*Saved data entries:*
----
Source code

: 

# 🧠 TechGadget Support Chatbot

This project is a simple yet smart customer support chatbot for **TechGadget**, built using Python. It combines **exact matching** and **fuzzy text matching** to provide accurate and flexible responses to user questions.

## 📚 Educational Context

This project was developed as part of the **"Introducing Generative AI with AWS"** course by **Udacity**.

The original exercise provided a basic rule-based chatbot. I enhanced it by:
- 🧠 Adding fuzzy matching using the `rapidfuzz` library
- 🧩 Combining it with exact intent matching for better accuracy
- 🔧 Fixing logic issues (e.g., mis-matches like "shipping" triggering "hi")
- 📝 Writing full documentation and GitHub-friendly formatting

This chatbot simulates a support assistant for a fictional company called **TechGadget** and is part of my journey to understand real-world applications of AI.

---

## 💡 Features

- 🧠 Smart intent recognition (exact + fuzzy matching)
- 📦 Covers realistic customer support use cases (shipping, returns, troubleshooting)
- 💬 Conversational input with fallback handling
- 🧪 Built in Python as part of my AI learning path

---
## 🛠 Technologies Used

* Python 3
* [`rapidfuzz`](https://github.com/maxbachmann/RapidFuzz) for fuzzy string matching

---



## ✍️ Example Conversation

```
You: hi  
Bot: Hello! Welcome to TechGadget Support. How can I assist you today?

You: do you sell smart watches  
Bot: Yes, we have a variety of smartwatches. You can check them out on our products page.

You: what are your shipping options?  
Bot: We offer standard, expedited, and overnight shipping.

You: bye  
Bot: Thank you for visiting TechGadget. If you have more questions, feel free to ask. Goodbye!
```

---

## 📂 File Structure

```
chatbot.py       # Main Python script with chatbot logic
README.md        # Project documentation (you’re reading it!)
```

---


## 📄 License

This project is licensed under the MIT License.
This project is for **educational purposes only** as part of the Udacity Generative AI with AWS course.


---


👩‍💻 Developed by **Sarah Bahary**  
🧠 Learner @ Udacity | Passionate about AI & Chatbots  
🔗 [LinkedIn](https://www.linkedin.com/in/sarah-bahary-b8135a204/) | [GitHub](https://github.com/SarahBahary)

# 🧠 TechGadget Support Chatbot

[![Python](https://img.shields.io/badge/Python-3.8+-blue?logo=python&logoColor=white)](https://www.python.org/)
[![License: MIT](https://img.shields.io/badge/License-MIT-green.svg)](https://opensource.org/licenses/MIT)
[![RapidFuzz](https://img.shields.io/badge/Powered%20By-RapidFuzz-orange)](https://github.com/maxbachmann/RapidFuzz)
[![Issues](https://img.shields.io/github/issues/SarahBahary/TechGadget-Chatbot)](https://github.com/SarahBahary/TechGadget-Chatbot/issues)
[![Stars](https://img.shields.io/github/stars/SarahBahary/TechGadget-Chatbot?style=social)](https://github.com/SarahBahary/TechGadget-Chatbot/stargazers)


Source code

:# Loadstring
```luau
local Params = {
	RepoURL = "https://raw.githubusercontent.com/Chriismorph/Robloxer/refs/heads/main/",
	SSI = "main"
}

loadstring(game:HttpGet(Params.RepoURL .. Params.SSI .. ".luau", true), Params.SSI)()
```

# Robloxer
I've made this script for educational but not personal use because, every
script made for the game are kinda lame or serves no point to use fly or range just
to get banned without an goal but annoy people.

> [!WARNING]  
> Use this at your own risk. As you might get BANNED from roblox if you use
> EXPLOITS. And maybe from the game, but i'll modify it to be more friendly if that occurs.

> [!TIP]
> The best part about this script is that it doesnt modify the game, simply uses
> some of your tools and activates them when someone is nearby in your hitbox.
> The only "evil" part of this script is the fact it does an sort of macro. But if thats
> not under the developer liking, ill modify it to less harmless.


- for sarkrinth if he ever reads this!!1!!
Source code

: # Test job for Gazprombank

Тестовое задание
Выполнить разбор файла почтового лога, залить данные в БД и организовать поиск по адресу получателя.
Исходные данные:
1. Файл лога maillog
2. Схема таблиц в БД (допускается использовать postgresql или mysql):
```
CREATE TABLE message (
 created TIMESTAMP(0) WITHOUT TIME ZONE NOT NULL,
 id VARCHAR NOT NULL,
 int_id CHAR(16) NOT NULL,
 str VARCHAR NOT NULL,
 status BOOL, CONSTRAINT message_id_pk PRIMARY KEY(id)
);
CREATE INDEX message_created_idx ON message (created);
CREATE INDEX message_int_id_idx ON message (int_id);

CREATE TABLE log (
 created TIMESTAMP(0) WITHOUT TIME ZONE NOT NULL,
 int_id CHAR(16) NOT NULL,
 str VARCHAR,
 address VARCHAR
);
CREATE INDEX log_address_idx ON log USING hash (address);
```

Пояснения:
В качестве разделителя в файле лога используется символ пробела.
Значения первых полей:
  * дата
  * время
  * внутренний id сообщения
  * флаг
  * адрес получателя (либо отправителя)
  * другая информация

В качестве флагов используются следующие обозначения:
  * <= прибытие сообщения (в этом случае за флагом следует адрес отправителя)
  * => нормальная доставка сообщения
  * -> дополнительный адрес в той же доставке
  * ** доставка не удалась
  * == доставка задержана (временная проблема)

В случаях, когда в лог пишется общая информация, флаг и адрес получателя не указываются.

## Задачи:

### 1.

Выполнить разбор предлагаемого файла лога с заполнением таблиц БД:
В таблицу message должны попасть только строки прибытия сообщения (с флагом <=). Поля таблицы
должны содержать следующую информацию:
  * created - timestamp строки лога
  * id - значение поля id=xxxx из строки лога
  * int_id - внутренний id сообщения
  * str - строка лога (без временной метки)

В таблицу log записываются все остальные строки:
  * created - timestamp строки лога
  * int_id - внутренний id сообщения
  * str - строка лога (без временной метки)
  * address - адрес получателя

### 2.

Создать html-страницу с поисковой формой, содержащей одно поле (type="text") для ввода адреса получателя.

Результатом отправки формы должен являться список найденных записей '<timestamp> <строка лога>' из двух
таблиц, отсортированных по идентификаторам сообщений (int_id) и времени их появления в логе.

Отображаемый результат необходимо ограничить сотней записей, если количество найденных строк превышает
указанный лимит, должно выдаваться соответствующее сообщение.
----
*What to work on:* Restate, please, word for word the span of records running from the first line to the line bearing "## 📚 Educational Context", both included, and nothing outside it.

*Exercise output:*
Source code

: 

# 🧠 TechGadget Support Chatbot

This project is a simple yet smart customer support chatbot for **TechGadget**, built using Python. It combines **exact matching** and **fuzzy text matching** to provide accurate and flexible responses to user questions.

## 📚 Educational Context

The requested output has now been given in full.